Canada has taken extensive steps in the wake of Russian interference in the 2016 presidential election to fight foreign meddling and will find out soon if its efforts will pay off when the country's next national campaign kicks off.
"The way the Canadians have responded to the problem of technology and democracy is much more impressive than what we've seen in Washington," Ben Scott, a former Hillary Clinton official who is now based in Toronto and tracks disinformation campaigns, told Politico. "Pound for pound, Canada is way ahead of the U.S. in terms of policy development on these issues."
Canada's plan centers on its Critical Election Incident Public Protocol, which outlines steps aimed at notifying political parties and the public about foreign interference.
The project includes a five-person team of non-partisan bureaucrats and is responsible for sounding the alarm on meddling, including foreign cyberattacks on political groups and online disinformation campaigns.
Prime Minister Justin Trudeau's administration last year passed transparency rules for online political ads and ordered intelligence services to disclose foreign threats publicly. The country has also housed a G-7 project that shared intelligence between allies about foreign disinformation and has created a non-partisan group that warns the public and political parties about interference.

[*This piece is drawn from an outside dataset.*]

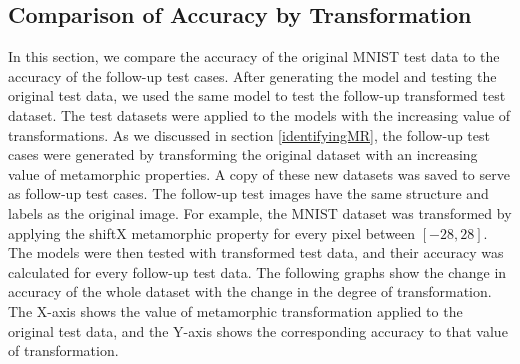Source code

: \subsection{Comparison of Accuracy by Transformation}\label{4.1.1}
In this section, we compare the accuracy of the original MNIST test data to the accuracy of the follow-up test cases. After generating the model and testing the original test data, we used the same model to test the follow-up transformed test dataset. The test datasets were applied to the models with the increasing value of transformations. 
As we discussed in section \ref{identifyingMR}, the follow-up test cases were generated by transforming the original dataset with an increasing value of metamorphic properties.  A copy of these new datasets was saved to serve as follow-up test cases. The follow-up test images have the same structure and labels as the original image. For example, the MNIST dataset was transformed by applying the shiftX metamorphic property for every pixel between $[-28,28]$. The models were then tested with transformed test data, and their accuracy was calculated for every follow-up test data. The following graphs show the change in accuracy of the whole dataset with the change in the degree of transformation. The X-axis shows the value of metamorphic transformation applied to the original test data, and the Y-axis shows the corresponding accuracy to that value of transformation.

Trudeau is in a tight race with Conservative Party leader Andrew Scheer for the prime minister spot, which is determined by whichever party wins the most seats in Canada's 338-member Parliament race in the Oct. 21 election.
Officials, however, are skeptical that the country can keep out foreign interference. Trudeau's critics say his government is focused on Russia, while Canadian groups with U.S. funding backed his own 2015 campaign.